Nach der oberflächlichen Registration werden die Flüchtlinge zu den Zügen gebracht, die sie an die österreichische Grenze fahren. Zeit, einen Asylantrag zu stellen, bleibt damit nicht – auch nicht für jene, die in Ungarn bleiben wollten. Damit hat die Regierung es geschafft, dass praktisch niemand mehr Asyl beantragt.
Weniger als 100 Menschen wurden bis Ende September als Flüchtlinge anerkannt.
Wie viele Flüchtlinge befinden sich denn heute in Ungarn?
In der ersten Jahreshälfte haben 176‘000 Personen in Ungarn Asyl beantragt. Doch bis Ende September wurden weniger als 100 Menschen als Flüchtlinge anerkannt; weniger als 300 erhielten den Status als subsidiäre Schutzsuchende [ein Status, der etwas weniger weiter geht als der Flüchtlingsstatus, Anm. d. Red.]. Die meisten Flüchtlinge sind inzwischen weitergereist: In den Empfangszentren warten im Moment gerade einmal 638 Personen auf einen Asylentscheid. Dazu passt, dass die Regierung das grösste Empfangszentrum schliessen will, das Platz für 850 Personen bietet. Das ist auch ein innenpolitisches Statement.
Dann hat Ungarn das Flüchtlingsproblem erfolgreich nach Deutschland exportiert?
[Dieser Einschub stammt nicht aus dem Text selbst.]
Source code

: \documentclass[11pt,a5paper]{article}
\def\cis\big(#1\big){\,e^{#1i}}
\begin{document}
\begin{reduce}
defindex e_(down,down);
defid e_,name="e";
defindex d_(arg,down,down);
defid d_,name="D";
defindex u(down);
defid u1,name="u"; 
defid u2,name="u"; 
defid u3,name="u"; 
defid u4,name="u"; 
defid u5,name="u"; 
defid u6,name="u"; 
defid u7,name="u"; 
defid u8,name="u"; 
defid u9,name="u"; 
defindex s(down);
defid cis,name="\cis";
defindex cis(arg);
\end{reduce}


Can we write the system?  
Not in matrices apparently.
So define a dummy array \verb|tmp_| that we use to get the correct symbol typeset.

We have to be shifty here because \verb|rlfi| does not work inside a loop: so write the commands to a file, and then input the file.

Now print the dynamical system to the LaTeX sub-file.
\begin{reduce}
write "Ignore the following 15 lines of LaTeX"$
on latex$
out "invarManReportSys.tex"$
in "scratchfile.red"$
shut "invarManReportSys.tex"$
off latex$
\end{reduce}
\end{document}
Ja, das hat es tatsächlich. Mit viel Geld ist es der Regierung gelungen, die Message zu verbreiten, dass Flüchtlinge in Ungarn nicht willkommen sind. So hat sie beispielsweise Anzeigen geschaltet in Zeitungen von Transitländern, in denen steht, dass die Ungarn zwar gastfreundliche Menschen sind, dass aber bei einem illegalen Grenzübertritt Gefängnisstrafen drohen (siehe Bild). Zuvor hatte die Regierung eine Umfrage durchführen lassen, in der sie mit tendenziösen Fragen zu Flüchtlingen negative Antworten vorwegnahm. Dazu hingen im ganzen Land Plakate – an Flüchtlinge gerichtet – auf denen es hiess: «Ihr habt kein Recht, unsere Jobs wegzunehmen.» Für die ganze Kampagne hat Orban vier Millionen Euro Steuergelder ausgegeben. Mit Erfolg: Die Zustimmung zur Regierung ist gestiegen. Nun hängen erneut Plakate. «Das ungarische Volk hat entschieden: Das Land muss beschützt werden», steht darauf.